La connaissance des facteurs de risque implique une caractérisation précise des expositions. Les matrices emplois-expositions du programme Matgéné caractérisent l’exposition professionnelle actuelle et passée à une nuisance d’intérêt pour l’ensemble des emplois en France. Ces outils sont utilisés pour fournir des indicateurs d’exposition dans une population de travailleurs, pour évaluer les expositions dans le cadre d’études épidémiologiques visant à identifier les facteurs de risque associés à une pathologie, pour estimer la fraction d’un risque attribuable à l’exposition professionnelle, et pour aider au repérage des expositions passées dans le cadre de la médecine du travail.

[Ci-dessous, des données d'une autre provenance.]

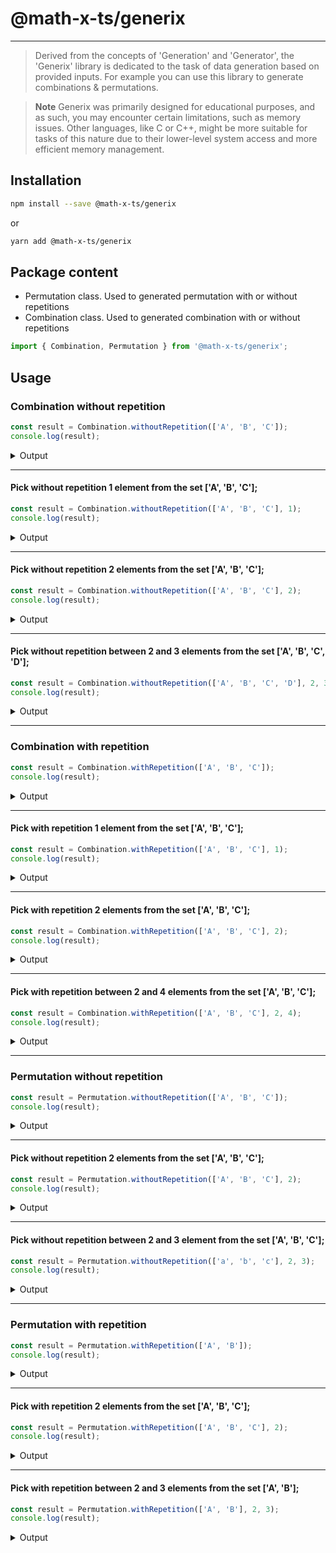 # @math-x-ts/generix
___

> Derived from the concepts of 'Generation' and 'Generator', the 'Generix' library is dedicated to the task of data generation based on provided inputs.
> For example you can use this library to generate combinations & permutations.

> **Note**  Generix was primarily designed for educational purposes, and as such, you may encounter certain limitations, such as memory issues. Other languages, like C or C++, might be more suitable for tasks of this nature due to their lower-level system access and more efficient memory management.

## Installation


```bash
npm install --save @math-x-ts/generix
```
or
```bash
yarn add @math-x-ts/generix
```

## Package content

- Permutation class. Used to generated permutation with or without repetitions
- Combination class. Used to generated combination with or without repetitions


```typescript
import { Combination, Permutation } from '@math-x-ts/generix';
```


## Usage

### Combination without repetition


```typescript
const result = Combination.withoutRepetition(['A', 'B', 'C']);
console.log(result);
```

<details>
    <summary>Output</summary>

```typescript
[
    ['A', 'B', 'C']
]
```
</details>

___

#### Pick without repetition 1 element from the set ['A', 'B', 'C'];

```typescript
const result = Combination.withoutRepetition(['A', 'B', 'C'], 1);
console.log(result);
```


<details>
    <summary>Output</summary>

```typescript
[
    ['A'],
    ['B'],
    ['C'],
]
```
</details>

___

#### Pick without repetition 2 elements from the set ['A', 'B', 'C'];

```typescript
const result = Combination.withoutRepetition(['A', 'B', 'C'], 2);
console.log(result);
```

<details>
    <summary>Output</summary>

```typescript
[
    ['A', 'B'],
    ['A', 'C'],
    ['B', 'C'],
]
```
</details>

___

#### Pick without repetition between 2 and 3 elements from the set ['A', 'B', 'C', 'D'];

```typescript
const result = Combination.withoutRepetition(['A', 'B', 'C', 'D'], 2, 3);
console.log(result);
```

<details>
    <summary>Output</summary>

```typescript
[
    ['A', 'B'],
    ['A', 'C'],
    ['A', 'D'],
    ['B', 'C'],
    ['B', 'D'],
    ['C', 'D'],
    ['A', 'B', 'C'],
    ['A', 'B', 'D'],
    ['A', 'C', 'D'],
    ['B', 'C', 'D'],
]
```
</details>

___


### Combination with repetition

```typescript
const result = Combination.withRepetition(['A', 'B', 'C']);
console.log(result);
```

<details>
    <summary>Output</summary>

```typescript
[
    ['A', 'A', 'A'],
    ['A', 'A', 'B'],
    ['A', 'A', 'C'],
    ['A', 'B', 'B'],
    ['A', 'B', 'C'],
    ['A', 'C', 'C'],
    ['B', 'B', 'B'],
    ['B', 'B', 'C'],
    ['B', 'C', 'C'],
    ['C', 'C', 'C']
]
```
</details>

___

#### Pick with repetition 1 element from the set ['A', 'B', 'C'];

```typescript
const result = Combination.withRepetition(['A', 'B', 'C'], 1);
console.log(result);
```

<details>
    <summary>Output</summary>

```typescript
[
    ['A'],
    ['B'],
    ['C'],
]
```
</details>

___

#### Pick with repetition 2 elements from the set ['A', 'B', 'C'];

```typescript
const result = Combination.withRepetition(['A', 'B', 'C'], 2);
console.log(result);
```

<details>
    <summary>Output</summary>

```typescript
[
    ['A', 'A'],
    ['A', 'B'],
    ['A', 'C'],
    ['B', 'B'],
    ['B', 'C'],
    ['C', 'C'],
]
```
</details>

___

#### Pick with repetition between 2 and 4 elements from the set ['A', 'B', 'C'];

```typescript
const result = Combination.withRepetition(['A', 'B', 'C'], 2, 4);
console.log(result);
```

<details>
    <summary>Output</summary>

```typescript
[
    ['A', 'A'],
    ['A', 'B'],
    ['A', 'C'],
    ['B', 'B'],
    ['B', 'C'],
    ['C', 'C'],
    ['A', 'A', 'A'],
    ['A', 'A', 'B'],
    ['A', 'A', 'C'],
    ['A', 'B', 'B'],
    ['A', 'B', 'C'],
    ['A', 'C', 'C'],
    ['B', 'B', 'B'],
    ['B', 'B', 'C'],
    ['B', 'C', 'C'],
    ['C', 'C', 'C'],
    ['A','A','A','A'],
    ['A','A','A','B'],
    ['A','A','A','C'],
    ['A','A','B','B'],
    ['A','A','B','C'],
    ['A','A','C','C'],
    ['A','B','B','B'],
    ['A','B','B','C'],
    ['A','B','C','C'],
    ['A','C','C','C'],
    ['B','B','B','B'],
    ['B','B','B','C'],
    ['B','B','C','C'],
    ['B','C','C','C'],
    ['C','C','C','C']

]
```
</details>

___

### Permutation without repetition


```typescript
const result = Permutation.withoutRepetition(['A', 'B', 'C']);
console.log(result);
```


<details>
    <summary>Output</summary>

```typescript
[
    ['A','B','C'],
    ['A','C','B'],
    ['B','A','C'],
    ['B','C','A'],
    ['C','A','B'],
    ['C','B','A']
]
```
</details>

___

#### Pick without repetition 2 elements from the set ['A', 'B', 'C'];

```typescript
const result = Permutation.withoutRepetition(['A', 'B', 'C'], 2);
console.log(result);
```

<details>
    <summary>Output</summary>

```typescript
[
    ['A','B'],
    ['A','C'],
    ['B','A'],
    ['B','C'],
    ['C','A'],
    ['C','B']
]
```
</details>

___

#### Pick without repetition between 2 and 3 element from the set ['A', 'B', 'C'];

```typescript
const result = Permutation.withoutRepetition(['a', 'b', 'c'], 2, 3);
console.log(result);
```

<details>
    <summary>Output</summary>

```typescript
[
    ['a','b'],
    ['a','c'],
    ['b','a'],
    ['b','c'],
    ['c','a'],
    ['c','b'],
    ['a','b','c'],
    ['a','c','b'],
    ['b','a','c'],
    ['b','c','a'],
    ['c','a','b'],
    ['c','b','a']
]
```
</details>

___

### Permutation with repetition


```typescript
const result = Permutation.withRepetition(['A', 'B']);
console.log(result);
```

<details>
    <summary>Output</summary>

```typescript
[
    ['A','A'],
    ['A','B'],
    ['B','A'],
    ['B','B']
]
```
</details>

___

#### Pick with repetition 2 elements from the set ['A', 'B', 'C'];

```typescript
const result = Permutation.withRepetition(['A', 'B', 'C'], 2);
console.log(result);
```

<details>
    <summary>Output</summary>

```typescript
[
    ['A','A'],
    ['A','B'],
    ['A','C'],
    ['B','A'],
    ['B','B'],
    ['B','C'],
    ['C','A'],
    ['C','B'],
    ['C','C']
]
```
</details>

___

#### Pick with repetition between 2 and 3 elements from the set ['A', 'B'];

```typescript
const result = Permutation.withRepetition(['A', 'B'], 2, 3);
console.log(result);
```

<details>
    <summary>Output</summary>

```typescript
[
    ['A','A'],
    ['A','B'],
    ['B','A'],
    ['B','B'],
    ['A','A','A'],
    ['A','A','B'],
    ['A','B','A'],
    ['A','B','B'],
    ['B','A','A'],
    ['B','A','B'],
    ['B','B','A'],
    ['B','B','B']
]
```
</details>

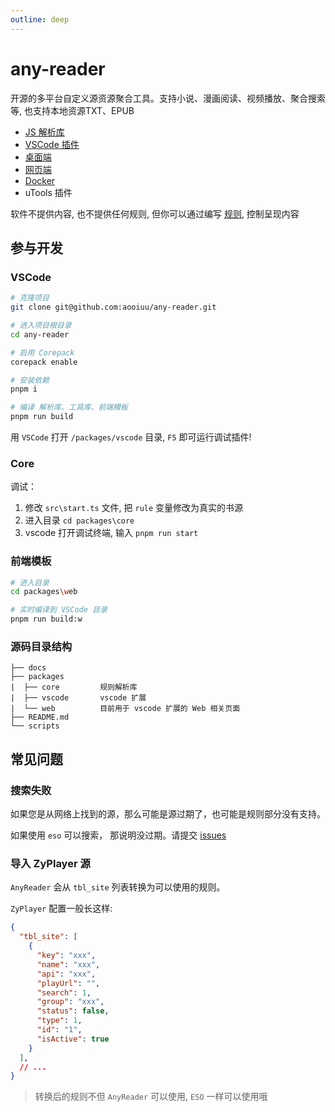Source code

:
 ```yaml
---
outline: deep
---
```


# any-reader

开源的多平台自定义源资源聚合工具。支持小说、漫画阅读、视频播放、聚合搜索等, 也支持本地资源TXT、EPUB

- [JS 解析库](./core/)
- [VSCode 插件](./vsc/)
- [桌面端](./desktop/)
- [网页端](./browser/)
- [Docker](./docker/)
- uTools 插件

软件不提供内容, 也不提供任何规则, 但你可以通过编写 [规则](./rule/), 控制呈现内容

## 参与开发

### VSCode

```sh
# 克隆项目
git clone git@github.com:aooiuu/any-reader.git

# 进入项目根目录
cd any-reader

# 启用 Corepack
corepack enable

# 安装依赖
pnpm i

# 编译 解析库、工具库、前端模板
pnpm run build
```

用 `VSCode` 打开 `/packages/vscode` 目录, `F5` 即可运行调试插件!

### Core

调试：

1. 修改 `src\start.ts` 文件, 把 `rule` 变量修改为真实的书源
2. 进入目录 `cd packages\core`
3. vscode 打开调试终端, 输入 `pnpm run start`

### 前端模板

```sh
# 进入目录
cd packages\web

# 实时编译到 VSCode 目录
pnpm run build:w
```

### 源码目录结构

```
├── docs
├── packages
|  ├── core         规则解析库
|  ├── vscode       vscode 扩展
|  └── web          目前用于 vscode 扩展的 Web 相关页面
├── README.md
└── scripts
```

## 常见问题

### 搜索失败

如果您是从网络上找到的源，那么可能是源过期了，也可能是规则部分没有支持。

如果使用 `eso` 可以搜索， 那说明没过期。请提交 [issues](https://github.com/aooiuu/any-reader/issues)

### 导入 ZyPlayer 源

`AnyReader` 会从 `tbl_site` 列表转换为可以使用的规则。

`ZyPlayer` 配置一般长这样:

```json
{
  "tbl_site": [
    {
      "key": "xxx",
      "name": "xxx",
      "api": "xxx",
      "playUrl": "",
      "search": 1,
      "group": "xxx",
      "status": false,
      "type": 1,
      "id": "1",
      "isActive": true
    }
  ],
  // ...
}
```

> 转换后的规则不但 `AnyReader`  可以使用, `ESO` 一样可以使用哦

Dans ce domaine les collaborations avec Santé Publique France s’orientent vers la réalisation de plusieurs matrices emplois expositions (bruit, pesticides, …).

Les facteurs de risque professionnels du cancer ainsi caractérisés dans l’Unité le sont notamment au travers des études menées conjointement avec l’équipe Cancer Environnement du Centre Régional de lutte contre le cancer Léon Bérard. Les projets en cours ont pour objectif de mieux connaitre les facteurs de risque de certains cancer (EVAMOVAIRE2, TESTIS)° ou de mieux repérer les expositions professionnelles des patients (PROPOUMON, PROLYMPHOME) en collaboration avec d’autres centres en France.